How Labour can offer something for something on welfare

A two-tier system of benefits for job seekers, with higher entitlements for those with strong work records, could be funded by reducing spending on mortgage interest.

This is set to be a big week for Labour. Today Ed Balls launched a foray into pensioner benefits, later this week Ed Miliband is set to address the question of working age welfare. The question is what principle (or combination of principles) should underpin any new approach. The shadow chancellor’s announcement today points towards more means-testing but in January, Miliband defended universal benefits and since then Liam Byrne has promised that Labour would "strengthen the old principle of contribution". 

Means-testing and the contributory principle are, of course, uneasy bedfellows; one judges eligibility by what people need to take out of a system, the other by what people have put in. Labour should plump for more emphasis on the latter. This matters most for working age welfare, which has been haemorrhaging support in recent years. International evidence shows that the UK has one of the least generous welfare systems for the unemployed –and one of those with the weakest relationship between what people have paid in and what they get out. The two are linked: people tend to support systems with a stronger contributory element.

In a paper published today Demos argues that the government should create a two-tier system of benefits for job seekers, with higher entitlements for those with strong work records. This would end the ‘nothing for something’ system, in which many people contribute over a number of years, only to find themselves entitled to very little when they require help. This would be paid for by reducing spending on the Support for Mortgage Interest (SMI) scheme, which currently covers the interest on up to £200,000 of loans or mortgages for homeowners out of work, up to a maximum of two years.

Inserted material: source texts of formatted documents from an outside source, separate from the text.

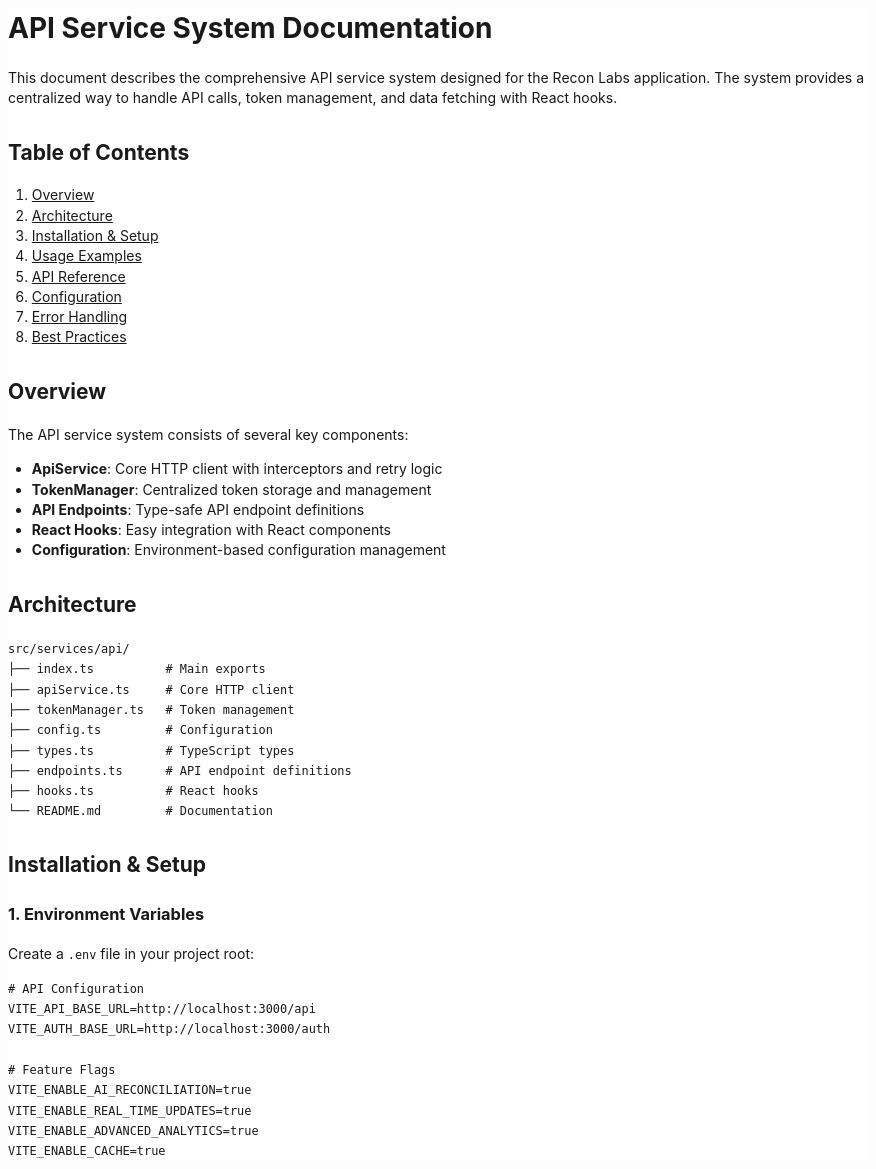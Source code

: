 # API Service System Documentation

This document describes the comprehensive API service system designed for the Recon Labs application. The system provides a centralized way to handle API calls, token management, and data fetching with React hooks.

## Table of Contents

1. [Overview](#overview)
2. [Architecture](#architecture)
3. [Installation & Setup](#installation--setup)
4. [Usage Examples](#usage-examples)
5. [API Reference](#api-reference)
6. [Configuration](#configuration)
7. [Error Handling](#error-handling)
8. [Best Practices](#best-practices)

## Overview

The API service system consists of several key components:

- **ApiService**: Core HTTP client with interceptors and retry logic
- **TokenManager**: Centralized token storage and management
- **API Endpoints**: Type-safe API endpoint definitions
- **React Hooks**: Easy integration with React components
- **Configuration**: Environment-based configuration management

## Architecture

```
src/services/api/
├── index.ts          # Main exports
├── apiService.ts     # Core HTTP client
├── tokenManager.ts   # Token management
├── config.ts         # Configuration
├── types.ts          # TypeScript types
├── endpoints.ts      # API endpoint definitions
├── hooks.ts          # React hooks
└── README.md         # Documentation
```

## Installation & Setup

### 1. Environment Variables

Create a `.env` file in your project root:

```env
# API Configuration
VITE_API_BASE_URL=http://localhost:3000/api
VITE_AUTH_BASE_URL=http://localhost:3000/auth

# Feature Flags
VITE_ENABLE_AI_RECONCILIATION=true
VITE_ENABLE_REAL_TIME_UPDATES=true
VITE_ENABLE_ADVANCED_ANALYTICS=true
VITE_ENABLE_CACHE=true
```
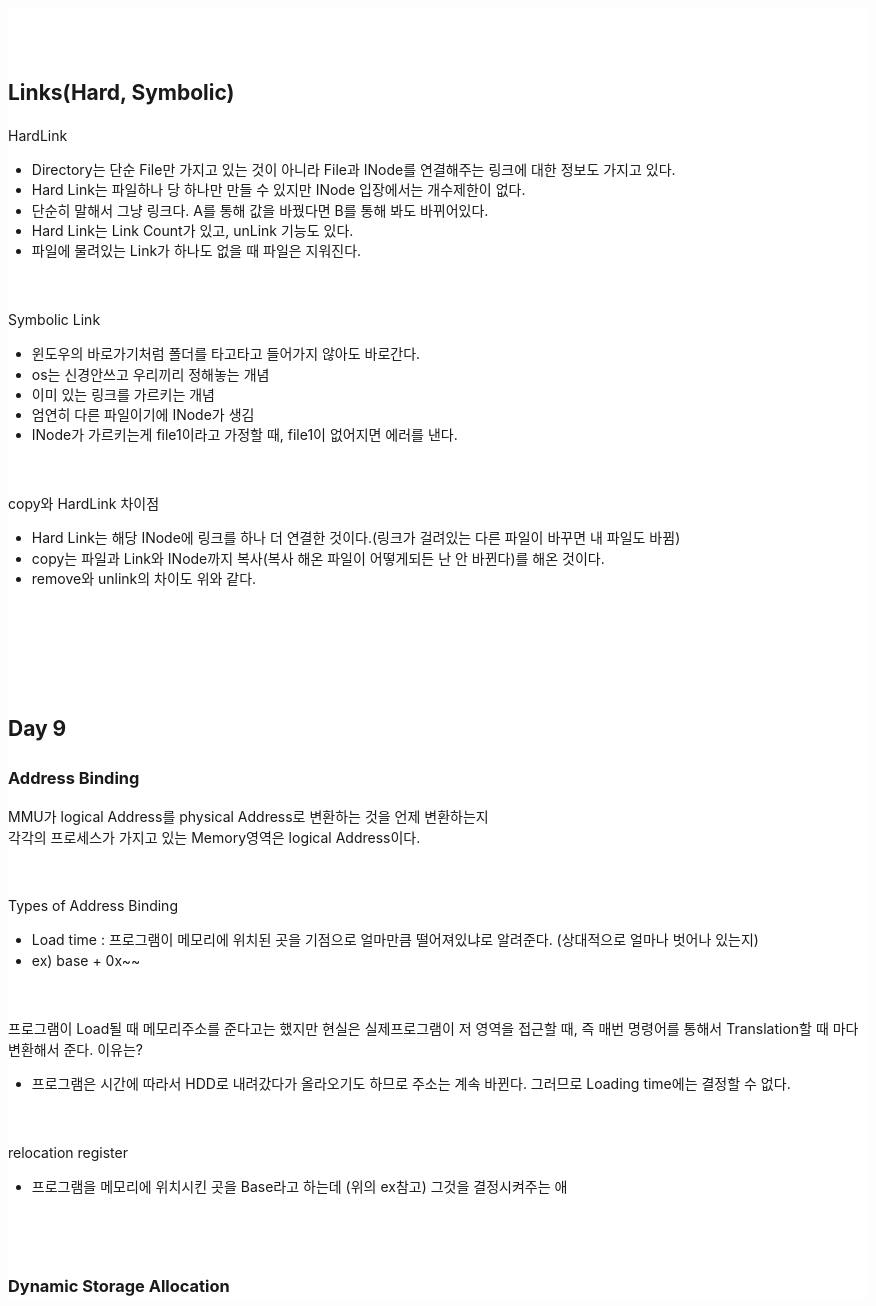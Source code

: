 <br><br>
## Links(Hard, Symbolic)

HardLink
 - Directory는 단순 File만 가지고 있는 것이 아니라 File과 INode를 연결해주는 링크에 대한 정보도 가지고 있다.
 - Hard Link는 파일하나 당 하나만 만들 수 있지만 INode 입장에서는 개수제한이 없다.
 - 단순히 말해서 그냥 링크다. A를 통해 값을 바꿨다면 B를 통해 봐도 바뀌어있다.
 - Hard Link는 Link Count가 있고, unLink 기능도 있다.
 - 파일에 물려있는 Link가 하나도 없을 때 파일은 지워진다.

<br>

Symbolic Link
 - 윈도우의 바로가기처럼 폴더를 타고타고 들어가지 않아도 바로간다.
 - os는 신경안쓰고 우리끼리 정해놓는 개념
 - 이미 있는 링크를 가르키는 개념
 - 엄연히 다른 파일이기에 INode가 생김
 - INode가 가르키는게 file1이라고 가정할 때, file1이 없어지면 에러를 낸다.

<br>

copy와 HardLink 차이점 
 - Hard Link는 해당 INode에 링크를 하나 더 연결한 것이다.(링크가 걸려있는 다른 파일이 바꾸면 내 파일도 바뀜) 
 - copy는 파일과 Link와 INode까지 복사(복사 해온 파일이 어떻게되든 난 안 바뀐다)를 해온 것이다.
 - remove와 unlink의 차이도 위와 같다.


<br><br><br><br>
## Day 9

### Address Binding
MMU가 logical Address를 physical Address로 변환하는 것을 언제 변환하는지<br>
각각의 프로세스가 가지고 있는 Memory영역은 logical Address이다.

<br>

Types of Address Binding
 - Load time : 프로그램이 메모리에 위치된 곳을 기점으로 얼마만큼 떨어져있냐로 알려준다. (상대적으로 얼마나 벗어나 있는지)
 - ex) base + 0x~~

<br>

프로그램이 Load될 때 메모리주소를 준다고는 했지만 현실은 실제프로그램이 저 영역을 접근할 때, 즉 매번 명령어를 통해서 Translation할 때 마다 변환해서 준다. 이유는?
 - 프로그램은 시간에 따라서 HDD로 내려갔다가 올라오기도 하므로 주소는 계속 바뀐다. 그러므로 Loading time에는 결정할 수 없다.


<br>

relocation register
 - 프로그램을 메모리에 위치시킨 곳을 Base라고 하는데 (위의 ex참고) 그것을 결정시켜주는 애

<br><br>
### Dynamic Storage Allocation
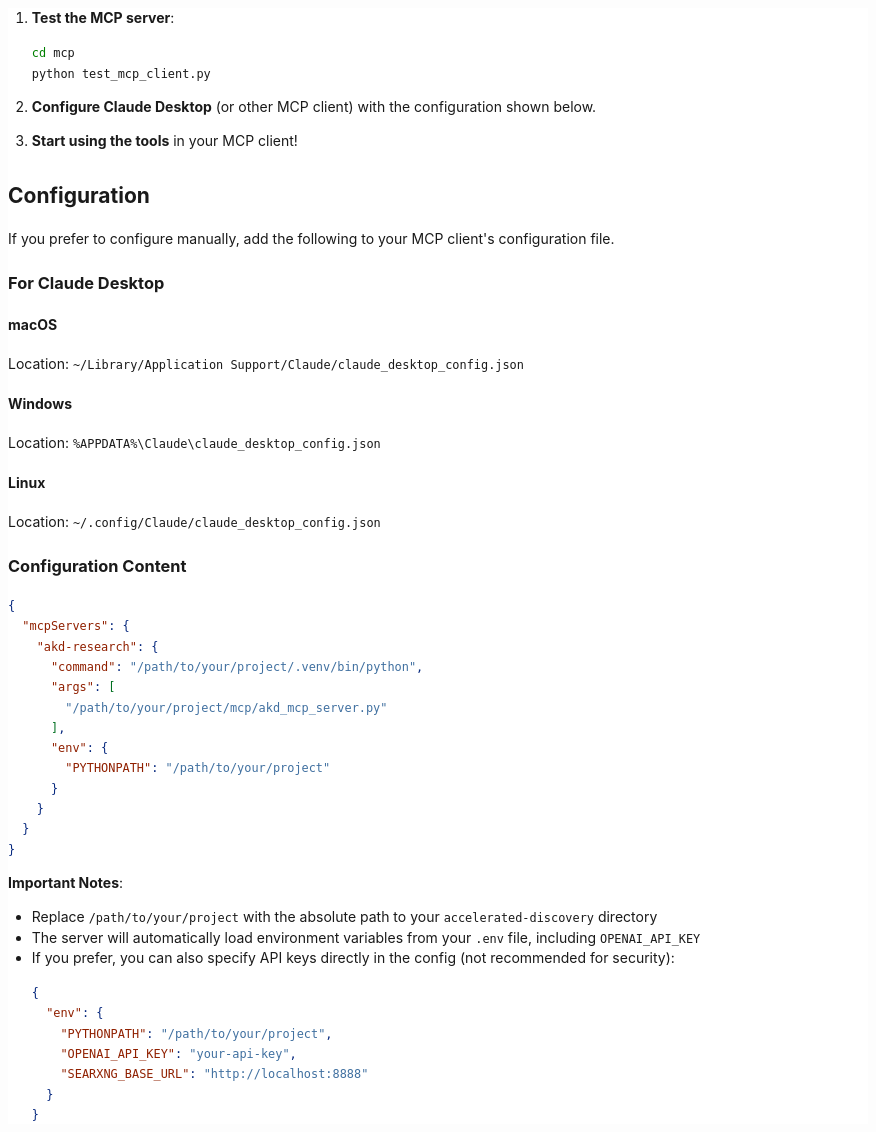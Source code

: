 1. **Test the MCP server**:
   ```bash
   cd mcp
   python test_mcp_client.py
   ```

2. **Configure Claude Desktop** (or other MCP client) with the configuration shown below.

3. **Start using the tools** in your MCP client!

## Configuration

If you prefer to configure manually, add the following to your MCP client's configuration file.

### For Claude Desktop

#### macOS
Location: `~/Library/Application Support/Claude/claude_desktop_config.json`

#### Windows
Location: `%APPDATA%\Claude\claude_desktop_config.json`

#### Linux
Location: `~/.config/Claude/claude_desktop_config.json`

### Configuration Content

```json
{
  "mcpServers": {
    "akd-research": {
      "command": "/path/to/your/project/.venv/bin/python",
      "args": [
        "/path/to/your/project/mcp/akd_mcp_server.py"
      ],
      "env": {
        "PYTHONPATH": "/path/to/your/project"
      }
    }
  }
}
```

**Important Notes**: 
- Replace `/path/to/your/project` with the absolute path to your `accelerated-discovery` directory
- The server will automatically load environment variables from your `.env` file, including `OPENAI_API_KEY`
- If you prefer, you can also specify API keys directly in the config (not recommended for security):
  ```json
  {
    "env": {
      "PYTHONPATH": "/path/to/your/project",
      "OPENAI_API_KEY": "your-api-key",
      "SEARXNG_BASE_URL": "http://localhost:8888"
    }
  }
  ```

The principle behind this is that if people make the choice to take on a mortgage, they should also insure themselves against the associated risks. Homeowners losing their entitlement to SMI would instead be auto-enrolled into mortgage payment protection insurance, leaving them to choose to not cover themselves or to purchase insurance for mortgage interest payments at a cost of £33 a month at most - less than the price of an average mobile phone bill. The money saved from this change would allow for a higher payments for those with strong work records – roughly £95 a week compared to the £71.70 that all job seekers currently get for at least six months.

These changes would promote personal responsibility, through homeowners insuring themselves against risk incurred by their own choices. They would engender reciprocity, through a system which rewarding contribution. And they would avoid increasing the deficit by reallocating existing spending, rather than adding new commitments. 

Duncan O'Leary is deputy director of Demos

A street cleaner passes the Jobcentre Plus office on January 18, 2012 in Bath, England. Photograph: Getty Images.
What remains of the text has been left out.